Louis Guédet

Mardi 14 mai 1918                                                        

1341ème et 1339ème jours de bataille et de bombardement

9h matin  Pluie toute la nuit. Temps gris, maussade, humide ce matin, quelle température depuis 3 semaines ! Je suis de plus en plus attristé, désœuvré, découragé. Quelle existence ! Et voir souffrir les miens autour de moi. Et pas d’issue ! pas de trêve à ma misère !

4h soir  Courrier assez chargé. Lettre de M. Champenois qui m’apprend le pillage de la maison du 52 rue des Capucins où j’étais réfugié, et de la cave bien entendu !! Les gendarmes en tête, parait-il ! ce qui ne m’étonne aucunement. On devrait tirer sur ce peuple-là. Il a fait barricader portes et fenêtres ! Puisse cela en rester à cela.

Lettre de M. Jadart notre secrétaire de l’Académie de Reims. Fort triste et découragé. Il m’apprend la mort de notre collègue Laurent que je savais. Nous voilà réduits à 39 membres sur 45. Les décédés sont : M.M. Jullien (Ernest Jullien, le 10 juillet 1914), Lamy (Edouard Lamy, le 30 novembre 1914), abbé Haudecœur (Abbé Haudecœur, le 4 septembre 1915), Paul Simon (Paul Simon, le 17 mars 1917), Alphonse Gosset (Alphonse Gosset, le 11 novembre 1914) et J. Laurent (Jules Laurent, le 30 avril 1918)!! Puisse cette liste être close jusqu’à notre retour à Reims, si jamais nous y retournons ! Ces deux lettres sont loin de me remonter et de me donner des idées gaies ! Hélas ! De la pluie cet après-midi, par suite impossible de sortir, quel triste mois de mai, et froid ! J’ai fini de répondre à mes lettres, me voilà désœuvré jusqu’à demain. Si seulement j’avais quelque chose à faire pour me distraire, m’occuper, aller, venir, voyager, pour ne plus voir de tristesses et de ruines ! J’accepterais volontiers une mission quelconque à remplir à l’étranger, cela me changerait les idées et me redonnerait peut-être du courage.
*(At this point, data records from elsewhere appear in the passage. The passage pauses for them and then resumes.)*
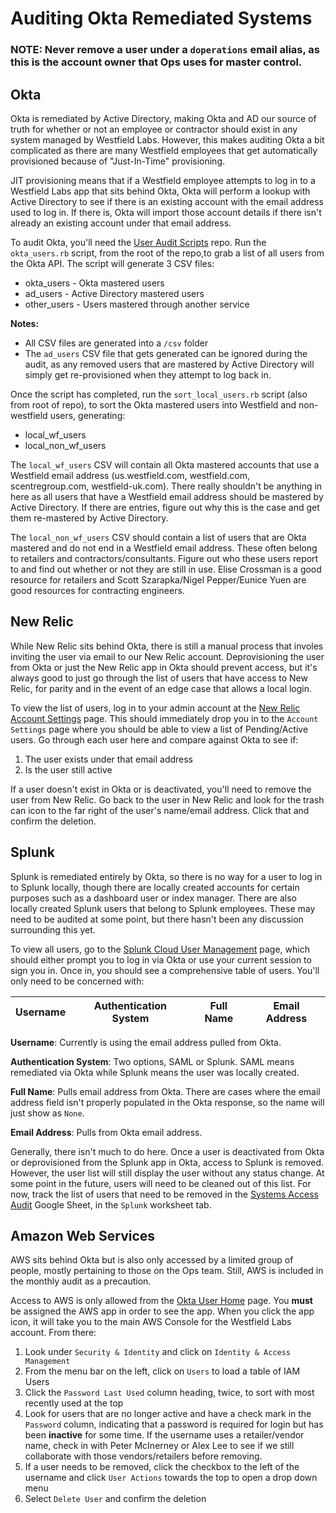 # Auditing Okta Remediated Systems

### NOTE: Never remove a user under a `doperations` email alias, as this is the account owner that Ops uses for master control.

## Okta
Okta is remediated by Active Directory, making Okta and AD our source of truth for whether or not an employee or contractor should exist in any system managed by Westfield Labs. However, this makes auditing Okta a bit complicated as there are many Westfield employees that get automatically provisioned because of "Just-In-Time" provisioning.

JIT provisioning means that if a Westfield employee attempts to log in to a Westfield Labs app that sits behind Okta, Okta will perform a lookup with Active Directory to see if there is an existing account with the email address used to log in. If there is, Okta will import those account details if there isn't already an existing account under that email address.

To audit Okta, you'll need the [User Audit Scripts](https://www.github.com/westfield/user_audit_scripts) repo. Run the `okta_users.rb` script, from the root of the repo,to grab a list of all users from the Okta API. The script will generate 3 CSV files:

* okta_users - Okta mastered users
* ad_users - Active Directory mastered users
* other_users - Users mastered through another service

**Notes:**

* All CSV files are generated into a `/csv` folder
* The `ad_users` CSV file that gets generated can be ignored during the audit, as any removed users that are mastered by Active Directory will simply get re-provisioned when they attempt to log back in.

Once the script has completed, run the `sort_local_users.rb` script (also from root of repo), to sort the Okta mastered users into Westfield and non-westfield users, generating:

* local\_wf\_users
* local\_non\_wf\_users

The `local_wf_users` CSV will contain all Okta mastered accounts that use a Westfield email address (us.westfield.com, westfield.com, scentregroup.com, westfield-uk.com). There really shouldn't be anything in here as all users that have a Westfield email address should be mastered by Active Directory. If there are entries, figure out why this is the case and get them re-mastered by Active Directory.

The `local_non_wf_users` CSV should contain a list of users that are Okta mastered and do not end in a Westfield email address. These often belong to retailers and contractors/consultants. Figure out who these users report to and find out whether or not they are still in use. Elise Crossman is a good resource for retailers and Scott Szarapka/Nigel Pepper/Eunice Yuen are good resources for contracting engineers.

## New Relic

While New Relic sits behind Okta, there is still a manual process that involes inviting the user via email to our New Relic account. Deprovisioning the user from Okta or just the New Relic app in Okta should prevent access, but it's always good to just go through the list of users that have access to New Relic, for parity and in the event of an edge case that allows a local login.

To view the list of users, log in to your admin account at the [New Relic Account Settings](https://rpm.newrelic.com/accounts/10589) page. This should immediately drop you in to the `Account Settings` page where you should be able to view a list of Pending/Active users. Go through each user here and compare against Okta to see if:

1. The user exists under that email address
2. Is the user still active

If a user doesn't exist in Okta or is deactivated, you'll need to remove the user from New Relic. Go back to the user in New Relic and look for the trash can icon to the far right of the user's name/email address. Click that and confirm the deletion.

## Splunk

Splunk is remediated entirely by Okta, so there is no way for a user to log in to Splunk locally, though there are locally created accounts for certain purposes such as a dashboard user or index manager. There are also locally created Splunk users that belong to Splunk employees. These may need to be audited at some point, but there hasn't been any discussion surrounding this yet.

To view all users, go to the [Splunk Cloud User Management](https://westfieldlabs.splunkcloud.com/en-US/manager/wflabs_users/authentication/users) page, which should either prompt you to log in via Okta or use your current session to sign you in. Once in, you should see a comprehensive table of users. You'll only need to be concerned with:

| Username | Authentication System | Full Name | Email Address |
| -------- | --------------------- | --------- | ------------- |

**Username**: Currently is using the email address pulled from Okta.

**Authentication System**: Two options, SAML or Splunk. SAML means remediated via Okta while Splunk means the user was locally created.

**Full Name**: Pulls email address from Okta. There are cases where the email address field isn't properly populated in the Okta response, so the name will just show as `None`.

**Email Address**: Pulls from Okta email address.

Generally, there isn't much to do here. Once a user is deactivated from Okta or deprovisioned from the Splunk app in Okta, access to Splunk is removed. However, the user list will still display the user without any status change. At some point in the future, users will need to be cleaned out of this list. For now, track the list of users that need to be removed in the [Systems Access Audit](https://docs.google.com/a/westfield.com/spreadsheets/d/1GGN0d8D2vJlg17qP-zEVvWvfcBEfOjmn40QTnVFrhSU/edit?usp=sharing) Google Sheet, in the `Splunk` worksheet tab.

## Amazon Web Services

AWS sits behind Okta but is also only accessed by a limited group of people, mostly pertaining to those on the Ops team. Still, AWS is included in the monthly audit as a precaution.

Access to AWS is only allowed from the [Okta User Home](https://westfieldlabs.okta.com/app/UserHome) page. You **must** be assigned the AWS app in order to see the app. When you click the app icon, it will take you to the main AWS Console for the Westfield Labs account. From there:

1. Look under `Security & Identity` and click on `Identity & Access Management`
2. From the menu bar on the left, click on `Users` to load a table of IAM Users
3. Click the `Password Last Used` column heading, twice, to sort with most recently used at the top
4. Look for users that are no longer active and have a check mark in the `Password` column, indicating that a password is required for login but has been **inactive** for some time. If the username uses a retailer/vendor name, check in with Peter McInerney or Alex Lee to see if we still collaborate with those vendors/retailers before removing.
5. If a user needs to be removed, click the checkbox to the left of the username and click `User Actions` towards the top to open a drop down menu
6. Select `Delete User` and confirm the deletion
Mais quoi ? et qui songerait à moi ?

Impressions, Louis Guédet, Notaire et Juge de Paix à Reims. Récits et impressions de guerre d'un civil rémois 1914-1919, journal retranscrit par François-Xavier Guédet son petit-fils

 Cardinal Luçon

Mardi 14 – Visite de M. de Aiala offrant son château d’Ay et pressant pour qu’on écrive au Général Gouraud

Cardinal Luçon dans son Journal de la Guerre 1914-1918, éd. par L’Académie Nationale de Reims – 1998 – TAR volume 173

Mardi 14 mai

Lutte d’artillerie assez vive dans la région au sud de l’Avre. Pas d’action d’infanterie.
En Lorraine, nos détachements ont pénétré dans les lignes allemandes, au nord de Nomény et ramené une vingtaine de prisonniers.
Dans la région de Saint-Dié, un coup de main ennemi a échoué sous nos feux.
Sur le front britannique, l’artillerie a été active pendant la nuit dans les secteurs de la vallée de la Somme, d’Albert, ainsi qu’entre Locon et la forêt de Nieppe.
L’aviation française de chasse s’est montrée active. Deux avions allemands ont été abattus et huit gravement endommagés. Un ballon captif a été incendié par nos pilotes.
Nos bombardiers ont lancé 7.000 kilos de projectiles sur les gares, dépôts et cantonnements de l’ennemi, notamment dans la région de Noyon, Chauny, Flavy-le-Martel. Sur ce dernier point, plusieurs incendies ont été observés.
Les aviateurs anglais ont jeté quatorze tonnes de bombes sur Péronne, Bapaume, Thielt, Douai, Zeebrugge et les docks de Bruges. Huit aéroplanes allemands ont été abattus et six forcés d’atterrir; neuf des aéroplanes anglais manquent.
L’Allemagne et l’Autriche publient une note solennelle datée de Vienne pour dire que leur alliance militaire et économique a été reserrée et complétée.